Over a year ago I began receiving, watching and sharing videos from the Israeli genocide in Gaza. Gaza isn’t very far from me, about 4 hours driving if we could drive there, which we can’t. There was a time when people in Egypt could drive there. There was a time when people from Gaza could drive here. But honestly, it was never an easy trip and the politics of borders always made it much harder. Once the war started, the possibility of travel to Gaza went from normally difficult to insanely difficult to impossible as the not very simple border between Gaza and Egypt blurred into a crazy border of Gaza, Egypt, and Israel. And now after a year of watching Israeli military disrupt, collapse, flatten, crush, demolish, and otherwise destroy the children, the adults, the homes, the farms, the lives, the hopes, and the dreams of Gaza, we are having to be offered more to see if we can bear it. Now, not satisfied with the reshaping of Gaza into an Israeli tank storage unit, they are doing the same thing to Lebanon to their north.

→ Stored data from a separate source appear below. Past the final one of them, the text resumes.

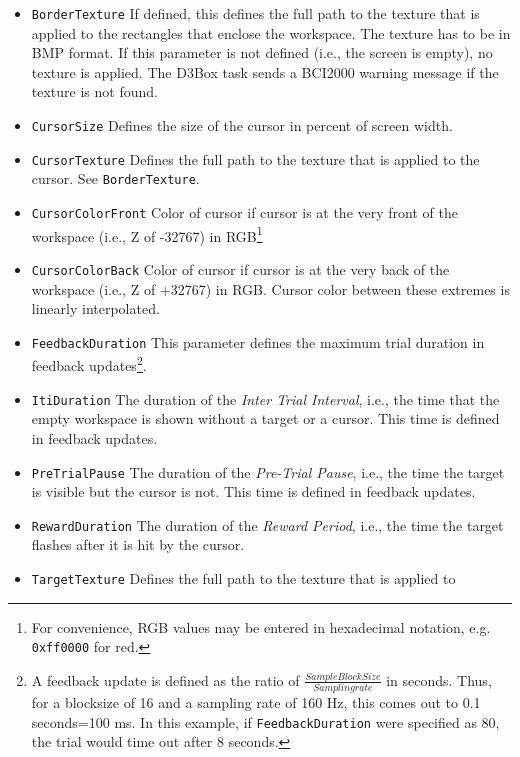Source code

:\documentclass[letterpaper,oneside,12pt]{article}
\begin{document}
\begin{itemize}
  \item {\tt BorderTexture} If defined, this defines the full path to the 
        texture that is applied to the rectangles that enclose the workspace.
        The texture has to be in BMP format.
        If this parameter is not defined (i.e., the screen is empty), no
        texture is applied. The D3Box task sends a BCI2000 warning message if
        the texture is not found.
  \item {\tt CursorSize} Defines the size of the cursor in percent of screen width.
  \item {\tt CursorTexture} Defines the full path to the texture that is applied
        to the cursor. See {\tt BorderTexture}.
  \item {\tt CursorColorFront} Color of cursor if cursor is at the very front
        of the workspace (i.e., Z of -32767) in RGB\footnote{For convenience, 
        RGB values may be entered in hexadecimal notation, e.g. 
        \texttt{0xff0000} for red.}
  \item {\tt CursorColorBack} Color of cursor if cursor is at the very back
        of the workspace (i.e., Z of +32767) in RGB. Cursor color between these
        extremes is linearly interpolated.
  \item {\tt FeedbackDuration} This parameter defines the maximum trial duration
        in feedback updates\footnote{A feedback update is defined as the ratio
        of $\frac{SampleBlockSize}{Samplingrate}$ in seconds. Thus, for a blocksize
        of 16 and a sampling rate of 160 Hz, this comes out to 0.1 seconds=100 ms.
        In this example, if {\tt FeedbackDuration} were specified as 80, the trial
        would time out after 8 seconds.}.
  \item {\tt ItiDuration} The duration of the \emph{Inter Trial Interval}, i.e.,
        the time that the empty workspace is shown without a target or a cursor.
        This time is defined in feedback updates.
  \item {\tt PreTrialPause} The duration of the \emph{Pre-Trial Pause}, i.e.,
        the time the target is visible but the cursor is not.
        This time is defined in feedback updates.
  \item {\tt RewardDuration} The duration of the \emph{Reward Period}, i.e.,
        the time the target flashes after it is hit by the cursor.
  \item {\tt TargetTexture} Defines the full path to the texture that is applied to 

\end{itemize}
\end{document}
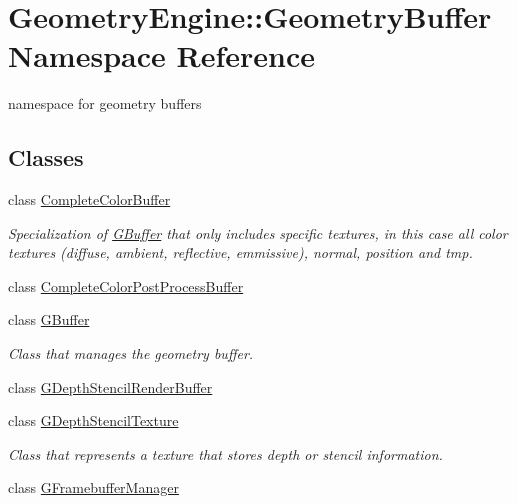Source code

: \hypertarget{namespace_geometry_engine_1_1_geometry_buffer}{}\section{Geometry\+Engine\+::Geometry\+Buffer Namespace Reference}
\label{namespace_geometry_engine_1_1_geometry_buffer}


namespace for geometry buffers  


\subsection*{Classes}
\begin{DoxyCompactItemize}
\item 
class \mbox{\hyperlink{class_geometry_engine_1_1_geometry_buffer_1_1_complete_color_buffer}{Complete\+Color\+Buffer}}
\begin{DoxyCompactList}\small\item\em Specialization of \mbox{\hyperlink{class_geometry_engine_1_1_geometry_buffer_1_1_g_buffer}{G\+Buffer}} that only includes specific textures, in this case all color textures (diffuse, ambient, reflective, emmissive), normal, position and tmp. \end{DoxyCompactList}\item 
class \mbox{\hyperlink{class_geometry_engine_1_1_geometry_buffer_1_1_complete_color_post_process_buffer}{Complete\+Color\+Post\+Process\+Buffer}}
\item 
class \mbox{\hyperlink{class_geometry_engine_1_1_geometry_buffer_1_1_g_buffer}{G\+Buffer}}
\begin{DoxyCompactList}\small\item\em Class that manages the geometry buffer. \end{DoxyCompactList}\item 
class \mbox{\hyperlink{class_geometry_engine_1_1_geometry_buffer_1_1_g_depth_stencil_render_buffer}{G\+Depth\+Stencil\+Render\+Buffer}}
\item 
class \mbox{\hyperlink{class_geometry_engine_1_1_geometry_buffer_1_1_g_depth_stencil_texture}{G\+Depth\+Stencil\+Texture}}
\begin{DoxyCompactList}\small\item\em Class that represents a texture that stores depth or stencil information. \end{DoxyCompactList}\item 
class \mbox{\hyperlink{class_geometry_engine_1_1_geometry_buffer_1_1_g_framebuffer_manager}{G\+Framebuffer\+Manager}}

\end{DoxyCompactItemize}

I have lived in Egypt for over 35 years. In all of that time I have never visited Gaza. I have visited Lebanon, however, in the years after the wars of the 80s. In the early 90s my husband and I were invited to a trade conference for the grain industry in Beirut, which was the first time I had seen Lebanon, although I had spent a summer in Cyprus becoming friends with some Lebanese boat people, who had sailed to Limassol on sailboats, power boats, even relatively small fishing boats when it became clear to them that while they might not be able to save their homes from bombs, they might be able to save their children in their boats. Much of the damage that I saw in Lebanon in the 90s was not the damage that is being inflicted today. At the time, I was stunned to see apartment blocks without a front wall overlooking the sea, and the mad tangles of telephone and powerlines that were trying to serve a city that was crippled. The war during that period was more among the Lebanese than an all-out attempt at obliteration that is now being carried out by the Israeli airforce. The Lebanese and the Palestinians whether in the West Bank or Gaza do not have the means for such obliteration as the Israelis have employed over the past year.

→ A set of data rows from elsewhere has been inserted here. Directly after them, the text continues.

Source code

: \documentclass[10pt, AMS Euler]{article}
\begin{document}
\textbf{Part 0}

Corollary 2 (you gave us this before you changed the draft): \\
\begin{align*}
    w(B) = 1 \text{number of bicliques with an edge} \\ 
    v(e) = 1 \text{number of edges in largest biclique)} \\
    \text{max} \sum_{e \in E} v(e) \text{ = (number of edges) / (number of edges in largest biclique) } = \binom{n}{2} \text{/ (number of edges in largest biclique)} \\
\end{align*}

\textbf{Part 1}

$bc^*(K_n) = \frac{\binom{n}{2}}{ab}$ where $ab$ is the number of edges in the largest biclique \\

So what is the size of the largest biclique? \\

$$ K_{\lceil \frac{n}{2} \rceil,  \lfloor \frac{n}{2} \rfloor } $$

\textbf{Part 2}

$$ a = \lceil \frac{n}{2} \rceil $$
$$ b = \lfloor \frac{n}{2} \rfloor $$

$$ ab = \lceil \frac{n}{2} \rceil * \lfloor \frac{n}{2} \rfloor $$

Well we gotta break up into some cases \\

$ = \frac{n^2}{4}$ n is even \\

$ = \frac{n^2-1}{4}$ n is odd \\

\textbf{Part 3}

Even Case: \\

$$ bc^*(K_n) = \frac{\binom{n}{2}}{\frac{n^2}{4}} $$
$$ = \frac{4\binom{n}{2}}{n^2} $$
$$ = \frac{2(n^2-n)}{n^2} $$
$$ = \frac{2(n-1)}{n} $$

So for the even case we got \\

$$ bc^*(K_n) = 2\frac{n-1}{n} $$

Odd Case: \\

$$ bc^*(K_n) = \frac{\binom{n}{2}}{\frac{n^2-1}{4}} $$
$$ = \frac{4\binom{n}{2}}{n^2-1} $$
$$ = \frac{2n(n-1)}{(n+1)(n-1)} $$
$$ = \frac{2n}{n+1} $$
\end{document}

People who live in Europe, the Americas, Asia, or even in Africa probably have a very difficult time imagining just how tiny the countries of Lebanon, Israel, and Palestine are. Israel is the largest country of the group, being about the size of New Jersey, while Palestine that is being eaten alive by Israel is the smallest of the countries, and Lebanon is roughly half the size of Israel. Of the three countries, only Israel has the ability to flatten the other two countries. The combined area of them all is roughly that of Massachusetts. The Gazan refugees that we have been seeing at the farm are here in Egypt mourning homes and farms that are obscenely close to the places where they are currently trapped. Chris Hedges spoke his piece at the Oscars a year ago. It was incredibly powerful then, and it has only increased in power over the year. With all that has happened in the meanwhile, can any of us imagine how we can answer the children of Lebanon and Gaza next year?